Nie neguję potrzeby przebudowy obiektów MOSIR-u. Cieszę się, że zaawansowane prace już są tam prowadzone, ale nie mogę zgodzić się na kolejne inwestycje w tym obiekcie, w sytuacji, gdy ja nie mogę doprosić się o wybudowanie placu zabaw przy Zespole Szkół Miejskich nr 2, w którego skład wchodzą Przedszkole Miejskie nr 13 i Szkoła Podstawowa nr 11 – mówiła Urszula Czyżowicz.

Jako argument przemawiający za budową ścianki wspinaczkowej podawano przykład obleganego przez mieszkańców parku linowego na Gądkach.

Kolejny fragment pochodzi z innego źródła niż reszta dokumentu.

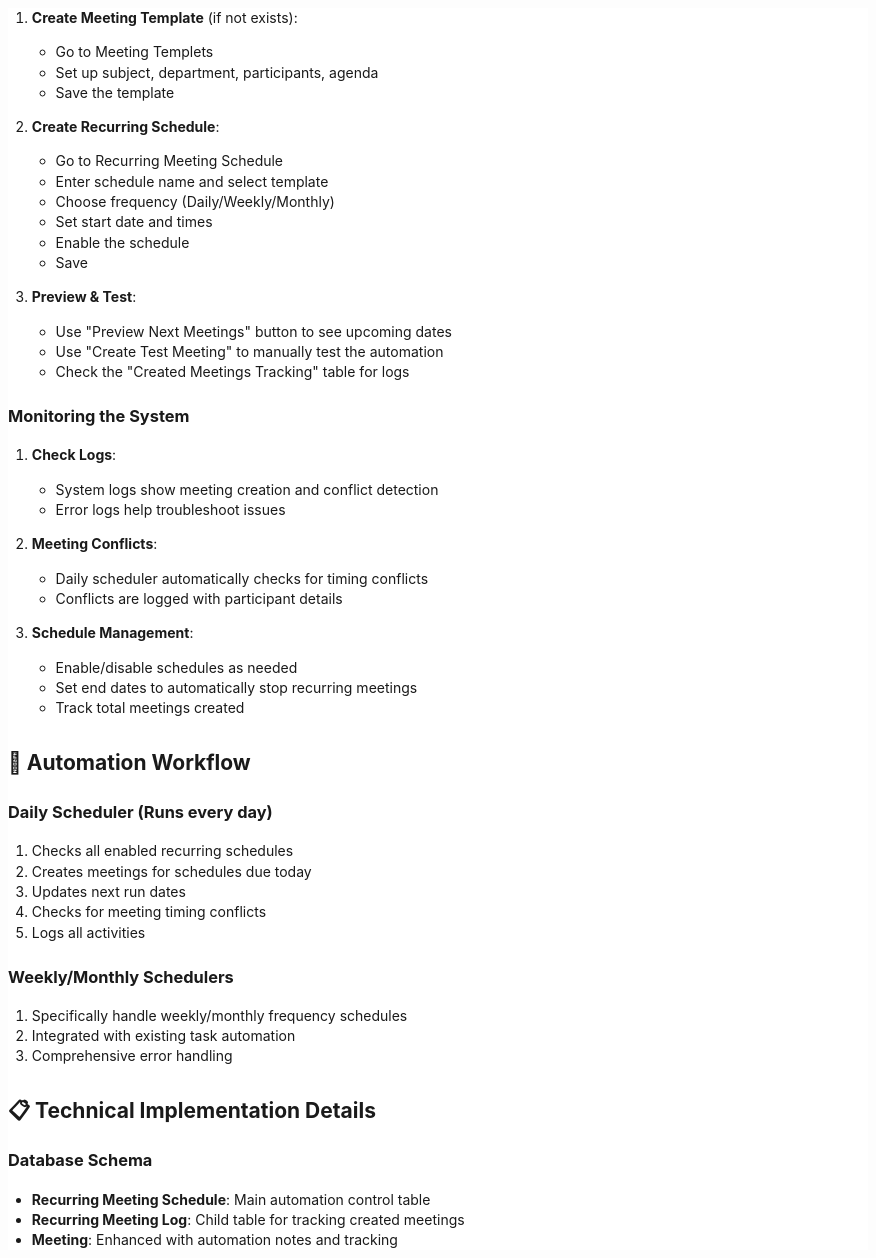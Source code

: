 1. **Create Meeting Template** (if not exists):
   - Go to Meeting Templets
   - Set up subject, department, participants, agenda
   - Save the template

2. **Create Recurring Schedule**:
   - Go to Recurring Meeting Schedule
   - Enter schedule name and select template
   - Choose frequency (Daily/Weekly/Monthly)
   - Set start date and times
   - Enable the schedule
   - Save

3. **Preview & Test**:
   - Use "Preview Next Meetings" button to see upcoming dates
   - Use "Create Test Meeting" to manually test the automation
   - Check the "Created Meetings Tracking" table for logs

### Monitoring the System

1. **Check Logs**:
   - System logs show meeting creation and conflict detection
   - Error logs help troubleshoot issues

2. **Meeting Conflicts**:
   - Daily scheduler automatically checks for timing conflicts
   - Conflicts are logged with participant details

3. **Schedule Management**:
   - Enable/disable schedules as needed
   - Set end dates to automatically stop recurring meetings
   - Track total meetings created

## 🔄 Automation Workflow

### Daily Scheduler (Runs every day)
1. Checks all enabled recurring schedules
2. Creates meetings for schedules due today
3. Updates next run dates
4. Checks for meeting timing conflicts
5. Logs all activities

### Weekly/Monthly Schedulers
1. Specifically handle weekly/monthly frequency schedules
2. Integrated with existing task automation
3. Comprehensive error handling

## 📋 Technical Implementation Details

### Database Schema
- **Recurring Meeting Schedule**: Main automation control table
- **Recurring Meeting Log**: Child table for tracking created meetings
- **Meeting**: Enhanced with automation notes and tracking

– Ale popatrzmy na to z drugiej strony. Co mają powiedzieć rodzice i ich dzieci, które nie mają gdzie wyjść i gdzie się pobawić na świeżym powietrzu? – pytała Czyżowicz. – Ja już dwa lata walczę o to by w Gamracie, taki plac zabaw został wykonany. Na komisjach słyszałam często, że to niemożliwe, bo ma być zmiana miejscowego planu zagospodarowania przestrzennego i nie wiadomo, jakie pieniądze trzeba będzie na to zadanie przekazać. Mówiono o drodze do przedszkola i szkoły, którą trzeba będzie wykupić, a teraz okazuje się, że spółka Gamrat przekazała ją miastu bezpłatnie i problemu nie ma. Ja proszę tylko o 40 tys. zł na budowę tak potrzebnego placu zabaw. W mieście jest już park linowy, a ze ścianką wspinaczkową można poczekać, bo dzieci w Gamracie czekają na ten plac zabaw już tyle czasu.

W odpowiedzi wiceburmistrz Leszek Znamirowski, broniąc wniosku o pieniądze przeznaczone na budowę ścianki na MOSIR-ze podkreślił, że dyrektorzy przedszkoli do tej pory nie wystąpili o pieniądze na wyposażenie placów zabaw.

Dyrektorzy nie występują z wnioskami, ponieważ przy założeniach makro do projektu budżetu na rok 2013, składane przez nich plany finansowe i zapotrzebowania na wydatki bieżące, zostały od razu, na dzień dobry skorygowane. Wydatki dla przedszkoli i szkół zostały w nim ograniczone do bezpiecznego minimum potrzebnego do prowadzenia działalności, a nie tego by mogli mówić o świadomym kształceniu i wychowywaniu – skomentował radny Przetacznik. – Stąd trochę dziwnie to brzmi, kiedy głośno mówi się i chwali, że niby to będziemy miastem wiedzy (projekt „Jasło – miasto wiedzy” to kolejny pomysł na rozwój miasta promowany przez nasze władze – dop. red.) a w tym momencie temat wyposażenia naszych szkół i przedszkoli jest odsuwany na bok. Całkowicie solidaryzuję się z panią radną Czyżowicz, że ścianka wspinaczkowa jest niszowa w stosunku do tego, czym może być ogólnodostępny plac zabaw da dzieci. Nie neguję tego, że takie inwestycje jak park linowy czy ścianka wspinaczkowa są atrakcją dla dużej grupy dzieci i młodzieży, która chciałaby się w tym kierunku rozwijać. Ale musimy popatrzeć na fakt, że osiedle Gamrat oraz funkcjonujące tam szkoła i przedszkole były zawsze zaniedbywane. I może warto w tym momencie pochylić się nad budżetem, aby w tym roku jeszcze wykonać ten plac zabaw.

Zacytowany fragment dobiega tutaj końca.